68060 change/use register stalls

Nut · 13 April 2012, 15:50

Hello guys,

I'm reading the 68060 user manual, page 306, paragraph 3. It talks about change/use register stalls. I'm not quite sure how this works so if you could enlighten me a bit.

My code is like this

Code:

scs.b   d6 poep
subq.l  #$1,d7 soep
add.w   (a2,d6*2),a6 poep
subq.l  #$1,d6 soep
move.w  $2(a6),a0 poep

As I understand it from the manual, there's two places where this code will stall. First is that I'm writing d6 and then using it in address calculation, the other that I'm writing a6 and then using it in address calculation. Both stalls are the change/use type like the document says.

According to document first stall is 3 cycles and second stall is 2 cycles.

My guestion is where do you start counting the stall? After the instruction that is the root cause of the stall (changing d6, changing a6) or do you start counting cycles from the root-cause instruction? I guess it's the next cycle after, as the document had an example where mulu command causes a stall of 2 cycles, but mulu is already 2 cycles in itself.

Example

Code:

add.w   d0,a0 poep
subq.l  #$1,d7 soep
move.w  (a0),d0 poep

There is a stall of 2 cycles, right? Counting from the move.w command?

How does this behave?

Code:

add.w   d0,a0 poep
subq.l  #$1,d7 soep
subq.l  #$1,d6 poep
subq.l  #$1,d5 soep
move.w  (a0),d0 poep

Is there a stall of 1 now? Or no stall?

I don't have 68060 card and I can't test this with WinUAE. I would still like to optimize my code for 060. My first code was particularly problematic as it would stall 3+2 cycles. But I could do some reordering. I was optimizing my code just for parallel execution (poep/soep) but now I come to think of the stalls it looks bad for that particular part.

Anything else I should know about stalls? (not cache stalls)

Wepl · 13 April 2012, 19:25

which page is 306?
my book isn't numbered that way. you probably have only the pdf.

matthey · 14 April 2012, 02:00

@Wepl
The Instruction Execution Timing Section 10-10.

@Nut
The change/use stall occurs at <ea> calculation of the indirect addressing mode and the register result of a previously updated register is not available yet because of pipeline delays. It's best to use 32 bit longword instruction results as they can be forwarded sometimes reducing a delay. You have the right idea with rescheduling instructions and pOEP/sOEP operation.
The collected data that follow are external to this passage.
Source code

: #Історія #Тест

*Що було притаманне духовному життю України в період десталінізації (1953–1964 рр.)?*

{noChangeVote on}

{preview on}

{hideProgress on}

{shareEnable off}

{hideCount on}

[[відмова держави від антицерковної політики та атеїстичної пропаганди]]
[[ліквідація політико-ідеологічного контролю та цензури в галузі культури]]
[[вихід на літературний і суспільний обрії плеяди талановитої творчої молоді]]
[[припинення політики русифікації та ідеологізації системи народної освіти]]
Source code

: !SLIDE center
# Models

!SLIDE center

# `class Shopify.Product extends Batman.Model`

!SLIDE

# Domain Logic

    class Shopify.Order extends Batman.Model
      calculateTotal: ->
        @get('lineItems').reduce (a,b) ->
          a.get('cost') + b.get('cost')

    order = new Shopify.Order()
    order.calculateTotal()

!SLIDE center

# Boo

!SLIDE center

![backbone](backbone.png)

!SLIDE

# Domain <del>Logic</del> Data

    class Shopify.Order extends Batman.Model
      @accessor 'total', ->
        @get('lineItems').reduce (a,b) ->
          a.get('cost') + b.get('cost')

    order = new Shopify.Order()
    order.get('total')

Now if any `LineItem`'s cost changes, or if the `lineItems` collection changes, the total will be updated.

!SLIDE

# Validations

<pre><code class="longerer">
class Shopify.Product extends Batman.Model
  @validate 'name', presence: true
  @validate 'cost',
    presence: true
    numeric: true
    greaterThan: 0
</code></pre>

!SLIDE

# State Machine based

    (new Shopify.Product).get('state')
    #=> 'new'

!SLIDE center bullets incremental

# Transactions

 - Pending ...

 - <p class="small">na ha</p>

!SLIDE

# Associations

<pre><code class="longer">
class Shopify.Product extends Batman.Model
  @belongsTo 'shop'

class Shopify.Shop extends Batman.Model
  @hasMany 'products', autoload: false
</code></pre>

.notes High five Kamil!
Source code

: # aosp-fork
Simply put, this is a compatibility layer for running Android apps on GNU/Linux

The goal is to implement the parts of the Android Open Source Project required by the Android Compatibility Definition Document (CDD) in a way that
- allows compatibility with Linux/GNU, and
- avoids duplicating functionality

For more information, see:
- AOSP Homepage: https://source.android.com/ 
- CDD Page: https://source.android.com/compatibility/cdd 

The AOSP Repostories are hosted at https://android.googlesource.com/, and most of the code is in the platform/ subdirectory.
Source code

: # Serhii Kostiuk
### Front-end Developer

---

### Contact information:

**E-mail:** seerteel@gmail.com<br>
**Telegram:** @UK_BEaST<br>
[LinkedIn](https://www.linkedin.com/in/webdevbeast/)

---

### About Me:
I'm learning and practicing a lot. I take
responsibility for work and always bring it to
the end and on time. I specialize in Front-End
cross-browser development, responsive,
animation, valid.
Wepl · 14 April 2012, 12:02

I confirm to your guess that it's calculated from the end of the root cause (according the manual).
In the last example this would make a stall of 1 cycle.
Would be best to ensure this by testing on real 68060. If you write test code I can execute it for you

.

Photon · 14 April 2012, 17:09

The number of cycles of delay is relative to which stage in the pipeline has to wait for the needed value (in this case ea stage) and which of the two pipes are occupied, odd or even. Each stage is a cycle.

As optimization is unimportant except in loops executed many times, calculating the exact stall cycles is unimportant except in such loops that also fit in the instruction cache and accesses no memory. So except for those rare cases, thinking about cache use and interleaving load-use with 1 instruction is a much more sane approach to milking performance

In other words, I'm an anal optimizer myself but I would save counting stage cycles for those very rare loops.
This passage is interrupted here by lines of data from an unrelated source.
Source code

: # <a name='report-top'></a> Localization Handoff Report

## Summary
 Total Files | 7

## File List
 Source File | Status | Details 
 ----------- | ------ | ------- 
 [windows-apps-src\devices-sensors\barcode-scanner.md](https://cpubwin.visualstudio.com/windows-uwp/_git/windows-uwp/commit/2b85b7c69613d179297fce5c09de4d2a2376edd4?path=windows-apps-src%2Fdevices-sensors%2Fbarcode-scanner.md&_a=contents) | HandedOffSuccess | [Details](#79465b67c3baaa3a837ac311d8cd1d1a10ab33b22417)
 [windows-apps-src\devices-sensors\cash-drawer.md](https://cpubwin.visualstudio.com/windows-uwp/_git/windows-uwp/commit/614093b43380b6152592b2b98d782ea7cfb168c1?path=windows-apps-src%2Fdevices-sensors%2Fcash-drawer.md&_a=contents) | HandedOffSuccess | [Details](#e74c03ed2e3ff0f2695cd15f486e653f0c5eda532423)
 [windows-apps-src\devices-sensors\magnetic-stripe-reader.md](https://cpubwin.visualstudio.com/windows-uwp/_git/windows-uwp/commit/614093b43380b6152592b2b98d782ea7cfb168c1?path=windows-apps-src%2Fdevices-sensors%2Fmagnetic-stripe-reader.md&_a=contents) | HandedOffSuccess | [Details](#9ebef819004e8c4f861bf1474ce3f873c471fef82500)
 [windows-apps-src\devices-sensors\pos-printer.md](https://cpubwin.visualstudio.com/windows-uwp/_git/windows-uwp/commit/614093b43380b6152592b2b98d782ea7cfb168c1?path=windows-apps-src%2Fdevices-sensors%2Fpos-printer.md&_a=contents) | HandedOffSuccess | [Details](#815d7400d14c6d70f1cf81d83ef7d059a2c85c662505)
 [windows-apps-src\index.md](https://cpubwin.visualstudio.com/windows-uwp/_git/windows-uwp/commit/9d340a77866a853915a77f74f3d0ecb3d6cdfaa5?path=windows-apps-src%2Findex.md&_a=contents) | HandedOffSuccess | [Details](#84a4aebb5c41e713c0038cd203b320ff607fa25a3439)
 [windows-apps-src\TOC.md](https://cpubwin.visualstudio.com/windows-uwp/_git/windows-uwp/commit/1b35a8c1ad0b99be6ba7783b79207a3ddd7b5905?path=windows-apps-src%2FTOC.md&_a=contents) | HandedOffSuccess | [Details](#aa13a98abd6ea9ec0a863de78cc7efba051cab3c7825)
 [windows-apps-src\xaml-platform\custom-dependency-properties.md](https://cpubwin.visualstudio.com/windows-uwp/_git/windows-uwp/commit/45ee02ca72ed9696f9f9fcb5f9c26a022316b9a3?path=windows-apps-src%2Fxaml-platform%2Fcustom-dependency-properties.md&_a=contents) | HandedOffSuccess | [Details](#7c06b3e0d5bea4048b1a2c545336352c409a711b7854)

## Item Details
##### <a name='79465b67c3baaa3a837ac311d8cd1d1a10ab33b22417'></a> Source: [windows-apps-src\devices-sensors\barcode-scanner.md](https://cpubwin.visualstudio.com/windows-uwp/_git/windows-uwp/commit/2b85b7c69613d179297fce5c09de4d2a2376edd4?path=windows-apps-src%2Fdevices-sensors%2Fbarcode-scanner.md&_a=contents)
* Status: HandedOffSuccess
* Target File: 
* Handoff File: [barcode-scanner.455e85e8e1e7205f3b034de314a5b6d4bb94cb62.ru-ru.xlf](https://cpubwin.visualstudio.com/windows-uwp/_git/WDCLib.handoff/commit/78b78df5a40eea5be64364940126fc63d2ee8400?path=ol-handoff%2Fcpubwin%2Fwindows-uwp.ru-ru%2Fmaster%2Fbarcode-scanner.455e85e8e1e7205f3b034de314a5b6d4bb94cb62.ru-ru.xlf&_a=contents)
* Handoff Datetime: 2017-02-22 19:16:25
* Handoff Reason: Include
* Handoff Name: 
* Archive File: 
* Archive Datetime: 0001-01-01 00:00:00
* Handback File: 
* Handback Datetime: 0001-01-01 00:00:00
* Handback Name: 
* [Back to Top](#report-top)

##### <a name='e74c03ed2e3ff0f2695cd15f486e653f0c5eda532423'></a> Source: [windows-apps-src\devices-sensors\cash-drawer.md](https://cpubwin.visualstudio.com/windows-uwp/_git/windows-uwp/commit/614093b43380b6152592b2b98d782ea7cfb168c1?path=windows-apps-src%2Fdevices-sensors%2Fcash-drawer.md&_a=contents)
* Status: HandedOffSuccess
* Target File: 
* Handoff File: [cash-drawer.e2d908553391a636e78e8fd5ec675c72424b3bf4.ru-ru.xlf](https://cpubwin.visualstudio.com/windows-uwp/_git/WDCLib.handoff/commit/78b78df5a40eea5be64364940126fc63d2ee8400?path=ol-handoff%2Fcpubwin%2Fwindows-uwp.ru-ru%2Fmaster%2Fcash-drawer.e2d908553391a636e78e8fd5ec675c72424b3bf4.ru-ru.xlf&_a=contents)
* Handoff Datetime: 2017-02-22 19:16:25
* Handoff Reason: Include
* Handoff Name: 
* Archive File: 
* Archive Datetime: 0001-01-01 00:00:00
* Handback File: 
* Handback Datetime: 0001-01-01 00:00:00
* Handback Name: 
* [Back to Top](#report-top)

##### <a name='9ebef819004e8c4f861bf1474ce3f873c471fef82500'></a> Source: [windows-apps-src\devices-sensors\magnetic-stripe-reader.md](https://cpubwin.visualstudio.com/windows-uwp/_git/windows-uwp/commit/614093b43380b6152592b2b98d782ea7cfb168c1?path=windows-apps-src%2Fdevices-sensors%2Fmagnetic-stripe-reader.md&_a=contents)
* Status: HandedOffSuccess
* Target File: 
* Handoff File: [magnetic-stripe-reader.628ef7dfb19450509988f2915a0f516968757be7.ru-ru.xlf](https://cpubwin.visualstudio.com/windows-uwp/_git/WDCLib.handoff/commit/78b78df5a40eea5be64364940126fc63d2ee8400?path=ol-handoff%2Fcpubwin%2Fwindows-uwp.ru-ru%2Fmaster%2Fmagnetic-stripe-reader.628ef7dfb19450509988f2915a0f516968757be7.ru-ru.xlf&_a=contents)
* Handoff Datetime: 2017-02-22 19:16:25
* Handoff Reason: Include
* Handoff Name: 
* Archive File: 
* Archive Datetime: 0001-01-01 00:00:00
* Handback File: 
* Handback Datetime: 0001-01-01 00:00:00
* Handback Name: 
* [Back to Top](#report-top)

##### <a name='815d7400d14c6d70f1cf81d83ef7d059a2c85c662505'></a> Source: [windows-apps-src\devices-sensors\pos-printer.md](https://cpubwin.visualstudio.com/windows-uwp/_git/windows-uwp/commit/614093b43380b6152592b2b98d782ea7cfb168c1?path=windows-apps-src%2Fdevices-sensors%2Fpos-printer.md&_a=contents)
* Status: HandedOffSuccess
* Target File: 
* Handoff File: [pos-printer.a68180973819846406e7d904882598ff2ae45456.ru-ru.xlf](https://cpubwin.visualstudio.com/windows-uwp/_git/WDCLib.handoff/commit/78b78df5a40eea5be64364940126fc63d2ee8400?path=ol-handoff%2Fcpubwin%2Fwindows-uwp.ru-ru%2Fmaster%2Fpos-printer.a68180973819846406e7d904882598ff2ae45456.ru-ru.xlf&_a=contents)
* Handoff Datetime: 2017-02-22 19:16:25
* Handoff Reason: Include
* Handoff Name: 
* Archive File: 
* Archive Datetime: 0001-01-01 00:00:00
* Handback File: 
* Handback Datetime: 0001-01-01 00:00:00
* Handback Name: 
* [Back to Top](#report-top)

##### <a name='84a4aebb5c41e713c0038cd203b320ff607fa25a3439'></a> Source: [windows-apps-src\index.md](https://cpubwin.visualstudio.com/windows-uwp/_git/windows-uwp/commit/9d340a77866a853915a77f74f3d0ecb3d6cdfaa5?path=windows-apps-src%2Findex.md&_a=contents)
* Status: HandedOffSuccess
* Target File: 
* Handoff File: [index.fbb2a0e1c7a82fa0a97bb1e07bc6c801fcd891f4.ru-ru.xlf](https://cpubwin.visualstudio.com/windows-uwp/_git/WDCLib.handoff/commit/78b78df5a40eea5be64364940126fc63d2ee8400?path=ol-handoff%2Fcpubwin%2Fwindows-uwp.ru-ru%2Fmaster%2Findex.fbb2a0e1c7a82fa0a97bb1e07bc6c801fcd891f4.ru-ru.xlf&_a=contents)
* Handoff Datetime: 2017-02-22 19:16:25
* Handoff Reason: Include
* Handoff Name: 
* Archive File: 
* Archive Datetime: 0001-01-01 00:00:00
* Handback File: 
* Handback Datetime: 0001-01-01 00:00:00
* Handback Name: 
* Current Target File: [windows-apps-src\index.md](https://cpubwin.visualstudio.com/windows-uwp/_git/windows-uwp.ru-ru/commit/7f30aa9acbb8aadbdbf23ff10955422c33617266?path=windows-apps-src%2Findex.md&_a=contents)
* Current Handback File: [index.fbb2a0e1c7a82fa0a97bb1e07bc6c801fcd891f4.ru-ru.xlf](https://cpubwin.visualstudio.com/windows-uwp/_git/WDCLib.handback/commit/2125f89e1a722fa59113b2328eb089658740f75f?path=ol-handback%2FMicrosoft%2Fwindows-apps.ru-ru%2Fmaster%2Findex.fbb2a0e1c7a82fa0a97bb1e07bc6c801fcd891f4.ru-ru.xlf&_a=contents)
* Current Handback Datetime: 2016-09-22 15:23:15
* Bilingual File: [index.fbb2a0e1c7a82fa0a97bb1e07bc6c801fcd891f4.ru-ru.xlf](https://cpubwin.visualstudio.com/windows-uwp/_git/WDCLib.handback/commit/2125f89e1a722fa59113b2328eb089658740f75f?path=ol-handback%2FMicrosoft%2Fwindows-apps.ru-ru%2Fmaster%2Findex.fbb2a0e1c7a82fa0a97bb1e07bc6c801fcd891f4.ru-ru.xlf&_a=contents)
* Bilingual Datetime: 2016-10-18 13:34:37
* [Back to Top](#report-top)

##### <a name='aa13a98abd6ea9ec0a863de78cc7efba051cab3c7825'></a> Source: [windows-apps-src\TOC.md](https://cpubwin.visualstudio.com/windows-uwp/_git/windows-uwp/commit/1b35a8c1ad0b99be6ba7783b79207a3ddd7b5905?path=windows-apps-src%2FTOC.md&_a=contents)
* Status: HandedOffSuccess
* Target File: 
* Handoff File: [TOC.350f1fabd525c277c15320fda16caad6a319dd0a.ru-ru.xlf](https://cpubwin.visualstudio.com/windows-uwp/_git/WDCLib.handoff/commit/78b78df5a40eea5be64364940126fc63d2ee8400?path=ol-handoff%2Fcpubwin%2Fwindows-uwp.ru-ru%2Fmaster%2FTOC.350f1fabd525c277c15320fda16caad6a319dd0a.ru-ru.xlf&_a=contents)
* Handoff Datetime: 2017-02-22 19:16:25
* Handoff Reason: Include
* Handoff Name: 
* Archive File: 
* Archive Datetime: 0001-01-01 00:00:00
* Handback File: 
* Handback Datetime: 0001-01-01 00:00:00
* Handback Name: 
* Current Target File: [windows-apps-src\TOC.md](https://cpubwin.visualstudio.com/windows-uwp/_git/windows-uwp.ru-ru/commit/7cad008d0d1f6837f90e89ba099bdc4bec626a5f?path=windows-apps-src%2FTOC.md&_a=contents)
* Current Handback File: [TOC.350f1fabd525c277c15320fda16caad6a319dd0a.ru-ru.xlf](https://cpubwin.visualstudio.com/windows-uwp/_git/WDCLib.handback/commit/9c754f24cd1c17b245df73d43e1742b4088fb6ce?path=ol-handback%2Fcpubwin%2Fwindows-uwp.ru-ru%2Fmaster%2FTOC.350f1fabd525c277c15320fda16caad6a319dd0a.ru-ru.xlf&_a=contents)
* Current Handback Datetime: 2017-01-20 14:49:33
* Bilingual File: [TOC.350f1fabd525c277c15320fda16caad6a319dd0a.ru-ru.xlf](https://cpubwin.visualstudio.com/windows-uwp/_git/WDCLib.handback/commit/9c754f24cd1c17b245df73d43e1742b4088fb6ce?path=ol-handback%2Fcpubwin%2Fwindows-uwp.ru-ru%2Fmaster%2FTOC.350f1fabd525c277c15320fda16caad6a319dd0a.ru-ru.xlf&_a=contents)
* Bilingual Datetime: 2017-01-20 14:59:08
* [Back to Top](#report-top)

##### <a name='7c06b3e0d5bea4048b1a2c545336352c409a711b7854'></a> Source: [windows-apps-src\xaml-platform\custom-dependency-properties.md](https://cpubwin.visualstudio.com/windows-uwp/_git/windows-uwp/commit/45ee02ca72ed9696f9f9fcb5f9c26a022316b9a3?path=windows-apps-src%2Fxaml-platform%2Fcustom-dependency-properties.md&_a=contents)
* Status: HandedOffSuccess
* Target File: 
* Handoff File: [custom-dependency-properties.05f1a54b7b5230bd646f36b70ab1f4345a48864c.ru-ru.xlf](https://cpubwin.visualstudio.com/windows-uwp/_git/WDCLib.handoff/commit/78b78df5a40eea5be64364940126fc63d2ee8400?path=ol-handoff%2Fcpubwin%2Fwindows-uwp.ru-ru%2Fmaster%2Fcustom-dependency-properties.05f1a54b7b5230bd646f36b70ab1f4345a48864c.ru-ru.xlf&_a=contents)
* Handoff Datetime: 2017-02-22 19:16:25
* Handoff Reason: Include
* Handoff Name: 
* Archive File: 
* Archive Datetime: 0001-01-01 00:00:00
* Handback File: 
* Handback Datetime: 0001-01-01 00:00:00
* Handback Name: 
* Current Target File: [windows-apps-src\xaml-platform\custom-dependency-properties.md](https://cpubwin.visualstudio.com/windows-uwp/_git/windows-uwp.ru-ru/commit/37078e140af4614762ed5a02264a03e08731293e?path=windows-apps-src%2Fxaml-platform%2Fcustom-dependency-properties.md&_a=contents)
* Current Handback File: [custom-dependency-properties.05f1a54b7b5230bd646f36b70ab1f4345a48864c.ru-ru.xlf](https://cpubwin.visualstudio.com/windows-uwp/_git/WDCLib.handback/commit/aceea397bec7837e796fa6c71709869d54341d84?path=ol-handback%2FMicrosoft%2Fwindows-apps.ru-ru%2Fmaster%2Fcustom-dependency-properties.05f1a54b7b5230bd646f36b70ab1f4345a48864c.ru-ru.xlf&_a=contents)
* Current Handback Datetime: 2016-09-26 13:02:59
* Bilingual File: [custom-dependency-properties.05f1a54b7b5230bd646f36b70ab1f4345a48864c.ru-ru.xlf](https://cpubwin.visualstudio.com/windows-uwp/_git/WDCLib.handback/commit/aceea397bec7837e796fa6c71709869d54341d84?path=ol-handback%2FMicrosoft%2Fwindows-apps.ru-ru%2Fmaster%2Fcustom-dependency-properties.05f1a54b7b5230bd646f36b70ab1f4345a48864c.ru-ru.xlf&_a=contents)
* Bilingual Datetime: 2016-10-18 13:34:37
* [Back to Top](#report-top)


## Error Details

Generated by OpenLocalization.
In more complex CPUs like this one, you can never ever do timing and optimizing in theory, so if you don't have a real Amiga with 060 I really recommend getting one.

I found the timing-by-rasterline method more appropriate than ever before, because you can't have all the performance aspects (dirty cache lines, addressing mode extra cycles, which instruction is odd or even, branch behavior) 100% in your head when coding, only "in theory".
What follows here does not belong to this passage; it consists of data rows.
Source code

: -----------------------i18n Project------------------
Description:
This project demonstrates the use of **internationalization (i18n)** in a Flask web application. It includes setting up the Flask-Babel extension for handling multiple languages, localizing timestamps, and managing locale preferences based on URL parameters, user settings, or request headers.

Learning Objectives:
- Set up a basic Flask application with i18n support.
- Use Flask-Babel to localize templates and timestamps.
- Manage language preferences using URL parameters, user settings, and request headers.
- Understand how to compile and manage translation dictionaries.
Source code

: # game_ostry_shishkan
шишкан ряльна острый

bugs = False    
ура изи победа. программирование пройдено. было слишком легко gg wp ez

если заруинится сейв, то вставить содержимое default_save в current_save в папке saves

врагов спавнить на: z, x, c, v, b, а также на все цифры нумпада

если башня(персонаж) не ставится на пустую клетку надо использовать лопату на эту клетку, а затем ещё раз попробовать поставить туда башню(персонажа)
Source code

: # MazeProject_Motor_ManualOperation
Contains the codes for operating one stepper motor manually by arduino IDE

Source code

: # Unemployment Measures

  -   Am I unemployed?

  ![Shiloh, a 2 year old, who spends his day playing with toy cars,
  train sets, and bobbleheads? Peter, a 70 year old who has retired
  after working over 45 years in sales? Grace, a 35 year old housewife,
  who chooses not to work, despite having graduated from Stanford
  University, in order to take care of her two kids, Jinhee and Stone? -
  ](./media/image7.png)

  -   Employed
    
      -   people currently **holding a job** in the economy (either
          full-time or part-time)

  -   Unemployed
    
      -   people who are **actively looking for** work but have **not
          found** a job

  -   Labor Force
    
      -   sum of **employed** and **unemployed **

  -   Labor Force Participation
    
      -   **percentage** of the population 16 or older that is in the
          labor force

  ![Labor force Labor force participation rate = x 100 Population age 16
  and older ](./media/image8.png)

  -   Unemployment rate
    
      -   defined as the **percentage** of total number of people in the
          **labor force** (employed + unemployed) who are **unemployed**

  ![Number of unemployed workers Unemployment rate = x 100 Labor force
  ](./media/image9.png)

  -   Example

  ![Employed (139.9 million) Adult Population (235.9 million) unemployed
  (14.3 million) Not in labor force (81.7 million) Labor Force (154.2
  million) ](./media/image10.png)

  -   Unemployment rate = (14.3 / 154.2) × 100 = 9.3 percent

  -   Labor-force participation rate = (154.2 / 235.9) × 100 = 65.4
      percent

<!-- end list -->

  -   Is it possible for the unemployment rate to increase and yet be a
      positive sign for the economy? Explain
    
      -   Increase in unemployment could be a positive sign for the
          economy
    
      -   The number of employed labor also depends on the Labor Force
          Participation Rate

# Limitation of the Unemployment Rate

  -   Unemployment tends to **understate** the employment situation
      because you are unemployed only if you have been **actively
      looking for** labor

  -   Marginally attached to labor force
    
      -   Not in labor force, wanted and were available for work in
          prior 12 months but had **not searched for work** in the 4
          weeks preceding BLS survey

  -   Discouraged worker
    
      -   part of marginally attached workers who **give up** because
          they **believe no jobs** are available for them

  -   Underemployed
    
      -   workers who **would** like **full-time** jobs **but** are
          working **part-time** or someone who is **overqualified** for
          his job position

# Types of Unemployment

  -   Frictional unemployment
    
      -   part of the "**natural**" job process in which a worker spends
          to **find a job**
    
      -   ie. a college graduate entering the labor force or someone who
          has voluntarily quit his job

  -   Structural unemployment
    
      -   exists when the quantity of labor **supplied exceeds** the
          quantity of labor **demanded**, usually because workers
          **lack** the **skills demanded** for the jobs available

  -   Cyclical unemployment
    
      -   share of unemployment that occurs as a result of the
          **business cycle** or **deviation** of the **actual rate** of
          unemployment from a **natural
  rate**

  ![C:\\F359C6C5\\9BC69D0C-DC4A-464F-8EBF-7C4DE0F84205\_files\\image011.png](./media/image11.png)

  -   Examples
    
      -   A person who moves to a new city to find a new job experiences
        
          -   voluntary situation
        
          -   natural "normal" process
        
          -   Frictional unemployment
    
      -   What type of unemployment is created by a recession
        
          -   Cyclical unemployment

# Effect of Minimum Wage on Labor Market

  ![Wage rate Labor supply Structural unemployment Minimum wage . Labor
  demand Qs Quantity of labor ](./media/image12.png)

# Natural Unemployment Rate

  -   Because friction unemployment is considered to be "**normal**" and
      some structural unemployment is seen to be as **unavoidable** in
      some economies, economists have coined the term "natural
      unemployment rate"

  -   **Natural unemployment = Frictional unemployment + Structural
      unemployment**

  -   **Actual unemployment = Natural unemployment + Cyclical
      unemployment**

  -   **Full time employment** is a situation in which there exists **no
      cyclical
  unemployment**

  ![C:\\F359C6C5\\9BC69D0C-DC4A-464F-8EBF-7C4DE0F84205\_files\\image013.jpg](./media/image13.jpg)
And if the loop doesn't even take a rasterline you don't need to optimize it, another rule of thumb I have.

Timing-by-rasterline is either 1) change $dff180 before the call or loop, and change it back after. 2) save $dff004.l to someplace after. If the background-colored chunk visibly shrunk or the 2nd byte of the longword decreased, you optimized the routine.

Nut · 17 April 2012, 20:07

Thanks dudes! I now understand the nature of the stall. It's the pipeline design of the execution engine. If you change a register just before a command that needs <effective address> calculation, and the register you changed is part of that calculation, the <ea> has to be calculated again. That's why it stalls 1-3 cycles depending on what stage of the pipeline the new correct <ea> (or something else) comes from. Yes, this makes it much more understandable.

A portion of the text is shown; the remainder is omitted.